Electoral Insight – March 2006

Improving Vote Count Verification in Transitional Elections

Eric C. Bjornlund
Principal, Democracy International

Despite the increasing popularity of exit polls in international election assistance programs, this article argues that "parallel vote tabulations" (PVTs) or "quick counts" are a more appropriate tool for verifying vote counts in transitional or post-conflict elections. PVTs – often conducted by local monitoring organizations – are generally more reliable than exit polls in political environments characterized by intimidation or uncertainty, as is typical in such elections. Although exit polls can provide insights about voter motivation, the use of exit polls to verify or project results often fails to serve the purpose of true democratization by undercutting the role of domestic organizations. To contribute more effectively to democratic elections, international donors and advisors must better understand these techniques.

The sophistication of vote count verification techniques developed since the 1980s has made it increasingly difficult for autocrats to manipulate the aggregation of election results without being exposed. International and domestic election monitors have developed effective techniques to detect this kind of fraud. Yet, despite years of experience and a large body of evidence, international organizations and experts have disagreed sharply about the appropriateness, effectiveness and reliability of particular vote count verification techniques. Different verification methods compete for resources and attention, sowing confusion and uncertainty in tense political situations.
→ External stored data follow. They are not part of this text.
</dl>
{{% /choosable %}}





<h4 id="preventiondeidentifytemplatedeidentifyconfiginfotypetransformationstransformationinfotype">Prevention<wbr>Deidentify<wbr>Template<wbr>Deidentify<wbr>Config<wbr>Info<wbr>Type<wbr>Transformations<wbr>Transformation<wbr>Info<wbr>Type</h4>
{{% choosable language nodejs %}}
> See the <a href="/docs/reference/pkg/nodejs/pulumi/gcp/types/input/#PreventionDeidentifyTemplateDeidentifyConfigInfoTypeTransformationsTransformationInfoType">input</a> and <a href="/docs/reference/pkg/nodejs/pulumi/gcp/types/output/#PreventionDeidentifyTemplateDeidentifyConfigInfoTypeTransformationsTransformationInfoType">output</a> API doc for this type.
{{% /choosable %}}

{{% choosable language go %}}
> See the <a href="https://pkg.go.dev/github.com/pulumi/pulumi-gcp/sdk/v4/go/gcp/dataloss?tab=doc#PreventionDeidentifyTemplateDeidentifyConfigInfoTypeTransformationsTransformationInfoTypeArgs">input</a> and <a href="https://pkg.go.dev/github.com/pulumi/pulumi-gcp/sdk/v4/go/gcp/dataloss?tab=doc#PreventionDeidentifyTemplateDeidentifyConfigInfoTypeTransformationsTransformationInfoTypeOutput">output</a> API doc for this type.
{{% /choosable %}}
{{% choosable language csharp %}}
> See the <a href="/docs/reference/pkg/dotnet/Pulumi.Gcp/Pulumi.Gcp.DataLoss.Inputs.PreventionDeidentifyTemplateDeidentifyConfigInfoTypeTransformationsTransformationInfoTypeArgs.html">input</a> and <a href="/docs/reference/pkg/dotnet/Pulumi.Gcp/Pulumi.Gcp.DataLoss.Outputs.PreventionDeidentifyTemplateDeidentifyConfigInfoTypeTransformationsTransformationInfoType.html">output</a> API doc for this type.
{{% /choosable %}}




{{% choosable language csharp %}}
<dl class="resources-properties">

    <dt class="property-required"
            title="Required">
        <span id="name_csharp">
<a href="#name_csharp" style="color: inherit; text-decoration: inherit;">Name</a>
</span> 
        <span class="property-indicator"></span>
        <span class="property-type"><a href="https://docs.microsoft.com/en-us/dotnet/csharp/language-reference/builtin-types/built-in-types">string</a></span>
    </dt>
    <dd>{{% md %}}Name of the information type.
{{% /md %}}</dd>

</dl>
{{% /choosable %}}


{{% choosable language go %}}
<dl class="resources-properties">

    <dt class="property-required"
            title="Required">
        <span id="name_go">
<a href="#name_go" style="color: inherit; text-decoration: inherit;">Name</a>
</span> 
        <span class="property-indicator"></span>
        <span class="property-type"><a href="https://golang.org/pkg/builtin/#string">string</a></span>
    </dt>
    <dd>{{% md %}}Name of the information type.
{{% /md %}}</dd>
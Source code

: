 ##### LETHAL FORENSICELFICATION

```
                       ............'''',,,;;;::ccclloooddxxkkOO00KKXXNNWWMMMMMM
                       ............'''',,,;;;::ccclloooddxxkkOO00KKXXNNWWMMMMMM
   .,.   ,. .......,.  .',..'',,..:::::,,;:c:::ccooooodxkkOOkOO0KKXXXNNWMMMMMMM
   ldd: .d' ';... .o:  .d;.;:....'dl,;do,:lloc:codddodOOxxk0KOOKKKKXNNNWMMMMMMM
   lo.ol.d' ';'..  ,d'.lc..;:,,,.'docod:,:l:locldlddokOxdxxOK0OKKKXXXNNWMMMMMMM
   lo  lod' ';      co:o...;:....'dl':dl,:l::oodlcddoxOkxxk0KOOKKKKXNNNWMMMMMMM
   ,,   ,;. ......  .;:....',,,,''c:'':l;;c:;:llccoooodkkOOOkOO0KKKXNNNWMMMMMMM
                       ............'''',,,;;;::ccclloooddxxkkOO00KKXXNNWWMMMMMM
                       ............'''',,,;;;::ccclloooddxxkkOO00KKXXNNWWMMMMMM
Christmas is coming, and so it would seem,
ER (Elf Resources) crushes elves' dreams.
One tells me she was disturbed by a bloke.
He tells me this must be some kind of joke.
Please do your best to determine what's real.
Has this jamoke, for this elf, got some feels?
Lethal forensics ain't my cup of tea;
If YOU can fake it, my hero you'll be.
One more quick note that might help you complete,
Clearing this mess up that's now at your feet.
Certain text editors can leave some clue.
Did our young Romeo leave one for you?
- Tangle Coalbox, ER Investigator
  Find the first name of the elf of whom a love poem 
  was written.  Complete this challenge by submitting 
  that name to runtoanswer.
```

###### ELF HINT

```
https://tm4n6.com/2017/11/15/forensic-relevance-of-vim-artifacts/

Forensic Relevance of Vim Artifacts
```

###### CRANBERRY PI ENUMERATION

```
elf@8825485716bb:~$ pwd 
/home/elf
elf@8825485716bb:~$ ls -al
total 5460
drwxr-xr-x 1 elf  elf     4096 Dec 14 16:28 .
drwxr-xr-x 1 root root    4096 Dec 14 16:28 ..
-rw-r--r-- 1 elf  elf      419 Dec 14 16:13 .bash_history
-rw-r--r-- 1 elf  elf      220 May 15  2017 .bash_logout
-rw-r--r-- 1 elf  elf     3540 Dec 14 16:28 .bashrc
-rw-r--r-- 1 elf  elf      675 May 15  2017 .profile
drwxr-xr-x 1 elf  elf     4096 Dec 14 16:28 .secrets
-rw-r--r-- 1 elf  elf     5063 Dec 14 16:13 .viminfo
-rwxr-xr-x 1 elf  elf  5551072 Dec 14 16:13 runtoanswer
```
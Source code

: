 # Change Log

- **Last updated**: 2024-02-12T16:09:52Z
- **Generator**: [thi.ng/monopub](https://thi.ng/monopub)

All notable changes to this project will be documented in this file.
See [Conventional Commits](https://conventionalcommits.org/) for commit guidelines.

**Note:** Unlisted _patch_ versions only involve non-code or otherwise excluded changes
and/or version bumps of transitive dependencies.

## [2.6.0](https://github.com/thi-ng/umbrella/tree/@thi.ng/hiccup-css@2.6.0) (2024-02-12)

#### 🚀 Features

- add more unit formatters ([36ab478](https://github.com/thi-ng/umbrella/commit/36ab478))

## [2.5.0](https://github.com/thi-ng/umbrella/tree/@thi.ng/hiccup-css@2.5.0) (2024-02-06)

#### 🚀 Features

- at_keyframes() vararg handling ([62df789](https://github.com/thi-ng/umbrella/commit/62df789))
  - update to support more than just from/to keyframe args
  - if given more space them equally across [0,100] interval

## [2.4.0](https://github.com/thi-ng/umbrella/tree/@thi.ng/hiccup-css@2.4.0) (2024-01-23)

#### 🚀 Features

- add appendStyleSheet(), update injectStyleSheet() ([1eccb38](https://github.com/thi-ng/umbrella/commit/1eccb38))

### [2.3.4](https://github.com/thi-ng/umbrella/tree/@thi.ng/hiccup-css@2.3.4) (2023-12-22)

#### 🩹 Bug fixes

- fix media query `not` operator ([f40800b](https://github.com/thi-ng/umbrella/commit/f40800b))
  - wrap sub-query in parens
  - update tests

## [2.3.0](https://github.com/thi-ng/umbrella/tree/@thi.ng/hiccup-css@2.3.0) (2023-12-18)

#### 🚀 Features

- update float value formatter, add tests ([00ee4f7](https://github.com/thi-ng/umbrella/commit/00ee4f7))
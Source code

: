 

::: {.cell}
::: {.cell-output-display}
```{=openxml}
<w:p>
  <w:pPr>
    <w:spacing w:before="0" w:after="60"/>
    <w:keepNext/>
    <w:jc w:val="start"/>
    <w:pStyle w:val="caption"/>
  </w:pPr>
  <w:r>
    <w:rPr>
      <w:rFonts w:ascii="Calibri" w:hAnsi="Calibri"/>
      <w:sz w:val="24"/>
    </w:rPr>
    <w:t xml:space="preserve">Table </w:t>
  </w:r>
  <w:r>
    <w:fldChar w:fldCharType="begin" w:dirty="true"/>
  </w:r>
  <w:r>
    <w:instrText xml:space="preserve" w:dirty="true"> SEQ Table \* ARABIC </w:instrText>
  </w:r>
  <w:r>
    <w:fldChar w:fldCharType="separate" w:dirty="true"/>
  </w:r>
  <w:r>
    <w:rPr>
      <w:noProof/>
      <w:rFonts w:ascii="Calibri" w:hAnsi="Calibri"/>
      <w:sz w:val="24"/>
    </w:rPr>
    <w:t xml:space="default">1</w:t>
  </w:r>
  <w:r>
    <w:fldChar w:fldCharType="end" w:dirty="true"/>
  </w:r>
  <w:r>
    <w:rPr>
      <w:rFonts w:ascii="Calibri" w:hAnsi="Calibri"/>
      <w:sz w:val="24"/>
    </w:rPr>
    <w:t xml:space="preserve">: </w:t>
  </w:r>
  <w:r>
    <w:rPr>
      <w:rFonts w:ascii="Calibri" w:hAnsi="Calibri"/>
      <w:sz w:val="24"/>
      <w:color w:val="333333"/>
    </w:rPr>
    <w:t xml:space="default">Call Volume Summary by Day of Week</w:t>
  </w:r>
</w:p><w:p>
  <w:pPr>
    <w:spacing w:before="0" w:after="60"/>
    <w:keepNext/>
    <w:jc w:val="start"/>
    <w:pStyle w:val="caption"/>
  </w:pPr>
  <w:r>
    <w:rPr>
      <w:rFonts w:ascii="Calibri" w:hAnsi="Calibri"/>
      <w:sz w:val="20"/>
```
This poor coordination has threatened the international community's effectiveness in encouraging and monitoring democratic elections.

Since the 1980s, international and domestic election monitoring organizations have conducted parallel vote tabulations (PVTs) to assess the accuracy or verify the integrity of election results as reported by electoral authorities in transitional or post-conflict elections. In recent years, monitoring organizations have made increasing use of exit polls in such environments as well. In a PVT (also known as a quick count), local monitors observe the actual balloting and counting at polling stations and independently report the local results. Footnote 1 PVTs enable monitoring organizations to verify the aggregation (or "tabulation") of election results after the ballots are counted at polling stations. In an exit poll, researchers ask selected voters from a sample of polling places about how they have just voted.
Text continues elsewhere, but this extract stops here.